As I reflect on this while traveling on my 30 hour train ride back to these friends and memories, I’m struck by the same, nagging feeling that has been in the back of my mind ever since I started college: the fear of seeing my old friends again.
Why am I afraid? What am I so scared of? They’re people I have known for years. They are the individuals I have shared countless memories with. They are the people whom I have laughed and cried with, the ones I survived middle school and high school with.
I know them. Why should I be afraid of what I know?
I know why I’m afraid. I know why I always try to push that fear away into the inner recesses of my mind. It’s a fear that I absolutely no control over.
It’s the fear of change.
I’m afraid of that moment when I come back to California, and instead of the usual feeling of familiarity that I once shared with my friends, I will instead be greeted by the awkward silence of someone that I don’t recognize and someone who doesn’t recognize me. I know I am a completely different person now than I was before I started college. It’s only reasonable that the people I know would undergo drastic changes as well.
What am I to do if I return to California and the people I remember so fondly are forever just a memory, now being replaced by someone completely new? What if I am no longer the person they remember so well and am not the person that they enjoyed being friends with?
I don’t know exactly what I would do if that happened. This will be my fifth time visiting them since I moved away two years ago. Every time before we picked right up where we left off, not missing a beat. Maybe that’ll never change.

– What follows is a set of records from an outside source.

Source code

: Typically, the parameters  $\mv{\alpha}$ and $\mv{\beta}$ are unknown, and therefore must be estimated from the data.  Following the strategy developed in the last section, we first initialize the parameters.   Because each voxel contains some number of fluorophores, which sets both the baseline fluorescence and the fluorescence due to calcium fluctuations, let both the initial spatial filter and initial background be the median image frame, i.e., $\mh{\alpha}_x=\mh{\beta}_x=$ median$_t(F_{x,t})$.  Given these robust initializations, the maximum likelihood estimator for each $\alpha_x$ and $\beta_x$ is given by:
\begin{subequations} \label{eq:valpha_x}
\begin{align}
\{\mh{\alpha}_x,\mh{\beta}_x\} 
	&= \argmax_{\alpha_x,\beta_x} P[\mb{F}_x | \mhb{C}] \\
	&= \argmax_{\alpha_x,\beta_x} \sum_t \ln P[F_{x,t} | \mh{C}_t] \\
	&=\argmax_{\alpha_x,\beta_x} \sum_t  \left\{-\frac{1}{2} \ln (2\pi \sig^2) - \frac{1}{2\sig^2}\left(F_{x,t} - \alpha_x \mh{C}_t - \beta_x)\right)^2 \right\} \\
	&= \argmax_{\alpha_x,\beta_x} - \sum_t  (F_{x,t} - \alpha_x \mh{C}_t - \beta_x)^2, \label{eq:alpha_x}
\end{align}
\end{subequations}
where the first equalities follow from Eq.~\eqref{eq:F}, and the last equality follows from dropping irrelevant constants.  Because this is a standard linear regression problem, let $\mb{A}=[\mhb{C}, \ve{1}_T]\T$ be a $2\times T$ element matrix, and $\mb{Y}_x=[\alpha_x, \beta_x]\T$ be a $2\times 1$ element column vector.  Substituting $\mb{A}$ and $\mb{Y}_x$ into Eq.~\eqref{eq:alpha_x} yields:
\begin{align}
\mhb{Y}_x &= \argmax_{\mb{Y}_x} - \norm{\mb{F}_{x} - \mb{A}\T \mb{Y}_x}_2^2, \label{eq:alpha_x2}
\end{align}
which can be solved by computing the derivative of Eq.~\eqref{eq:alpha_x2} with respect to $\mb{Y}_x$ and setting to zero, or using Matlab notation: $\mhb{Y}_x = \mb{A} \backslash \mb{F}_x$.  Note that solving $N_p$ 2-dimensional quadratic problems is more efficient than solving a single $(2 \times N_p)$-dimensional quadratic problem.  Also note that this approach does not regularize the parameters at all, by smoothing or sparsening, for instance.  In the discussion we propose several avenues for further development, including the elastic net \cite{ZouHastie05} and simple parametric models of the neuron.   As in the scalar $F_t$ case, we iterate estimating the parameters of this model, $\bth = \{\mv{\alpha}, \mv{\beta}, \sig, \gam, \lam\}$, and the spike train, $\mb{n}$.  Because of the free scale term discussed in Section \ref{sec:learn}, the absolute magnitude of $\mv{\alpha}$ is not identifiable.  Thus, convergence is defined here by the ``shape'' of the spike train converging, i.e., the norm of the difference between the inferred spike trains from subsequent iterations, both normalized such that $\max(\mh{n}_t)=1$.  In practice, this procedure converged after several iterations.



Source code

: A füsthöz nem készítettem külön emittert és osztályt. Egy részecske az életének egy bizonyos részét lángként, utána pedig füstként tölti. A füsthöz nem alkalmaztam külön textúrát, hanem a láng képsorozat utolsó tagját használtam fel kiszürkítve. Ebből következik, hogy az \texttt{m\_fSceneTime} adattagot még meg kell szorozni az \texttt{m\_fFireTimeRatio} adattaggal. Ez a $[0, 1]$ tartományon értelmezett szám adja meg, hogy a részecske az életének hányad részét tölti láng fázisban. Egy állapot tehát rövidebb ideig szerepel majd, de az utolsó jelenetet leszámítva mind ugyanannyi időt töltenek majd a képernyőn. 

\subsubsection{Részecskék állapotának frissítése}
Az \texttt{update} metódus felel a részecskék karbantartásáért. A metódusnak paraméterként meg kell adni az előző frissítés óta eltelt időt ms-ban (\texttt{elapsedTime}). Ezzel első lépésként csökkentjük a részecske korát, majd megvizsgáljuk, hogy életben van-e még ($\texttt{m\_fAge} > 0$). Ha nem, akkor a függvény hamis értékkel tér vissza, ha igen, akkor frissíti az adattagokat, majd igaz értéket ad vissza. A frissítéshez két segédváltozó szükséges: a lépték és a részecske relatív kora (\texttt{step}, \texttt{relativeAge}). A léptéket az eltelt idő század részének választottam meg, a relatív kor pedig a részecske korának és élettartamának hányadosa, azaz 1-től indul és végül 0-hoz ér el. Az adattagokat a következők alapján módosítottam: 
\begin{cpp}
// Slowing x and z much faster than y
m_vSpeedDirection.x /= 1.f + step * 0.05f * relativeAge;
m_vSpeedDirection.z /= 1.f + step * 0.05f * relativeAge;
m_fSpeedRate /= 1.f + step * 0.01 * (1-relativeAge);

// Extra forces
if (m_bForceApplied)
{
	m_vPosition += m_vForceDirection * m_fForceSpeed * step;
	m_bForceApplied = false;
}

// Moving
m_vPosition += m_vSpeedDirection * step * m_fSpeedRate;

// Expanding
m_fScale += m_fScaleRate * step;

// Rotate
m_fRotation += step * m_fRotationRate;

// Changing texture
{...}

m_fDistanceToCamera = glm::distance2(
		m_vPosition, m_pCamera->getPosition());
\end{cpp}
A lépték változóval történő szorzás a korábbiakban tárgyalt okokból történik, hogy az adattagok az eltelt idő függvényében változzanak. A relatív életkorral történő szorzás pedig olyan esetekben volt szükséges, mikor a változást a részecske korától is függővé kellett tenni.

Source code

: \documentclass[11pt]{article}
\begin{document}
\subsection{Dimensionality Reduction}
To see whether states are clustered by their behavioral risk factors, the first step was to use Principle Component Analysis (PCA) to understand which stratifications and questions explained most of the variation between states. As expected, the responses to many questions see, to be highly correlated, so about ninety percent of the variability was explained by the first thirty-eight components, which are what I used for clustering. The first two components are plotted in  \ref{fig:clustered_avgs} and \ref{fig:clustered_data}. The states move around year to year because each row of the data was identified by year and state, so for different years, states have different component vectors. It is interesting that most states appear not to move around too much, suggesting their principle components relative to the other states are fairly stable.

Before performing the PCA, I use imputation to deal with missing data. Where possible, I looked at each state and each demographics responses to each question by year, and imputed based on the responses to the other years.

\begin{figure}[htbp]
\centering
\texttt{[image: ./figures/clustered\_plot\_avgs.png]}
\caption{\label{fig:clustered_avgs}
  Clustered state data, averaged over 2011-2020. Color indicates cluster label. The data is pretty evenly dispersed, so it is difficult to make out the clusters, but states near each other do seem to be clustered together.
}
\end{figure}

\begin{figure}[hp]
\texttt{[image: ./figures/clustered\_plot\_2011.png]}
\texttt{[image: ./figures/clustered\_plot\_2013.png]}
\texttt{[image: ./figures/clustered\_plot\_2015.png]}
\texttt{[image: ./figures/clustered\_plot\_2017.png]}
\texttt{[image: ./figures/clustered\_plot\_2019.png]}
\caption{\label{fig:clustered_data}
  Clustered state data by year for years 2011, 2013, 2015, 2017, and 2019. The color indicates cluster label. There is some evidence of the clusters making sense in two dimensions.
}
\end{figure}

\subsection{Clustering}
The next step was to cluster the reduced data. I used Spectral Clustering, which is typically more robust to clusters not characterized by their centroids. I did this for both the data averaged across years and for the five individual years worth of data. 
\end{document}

But, even if it does change, I know I’ll be fine. We will all be fine.
Even if we all seem different and changed, there will always be that piece of us that is still there. The new changes that my friends and I have all undergone are just the joys of learning more about each other. Change isn’t always bad, although that’s something I constantly forget.
As I get closer and closer to seeing my friends again, I still have that inkling of fear in the back of my mind. But in addition to that fear is excitement — excitement for what new stories and experiences that my friends will share with me and that I will share with them. The growth we have experienced individually will help us to grow together.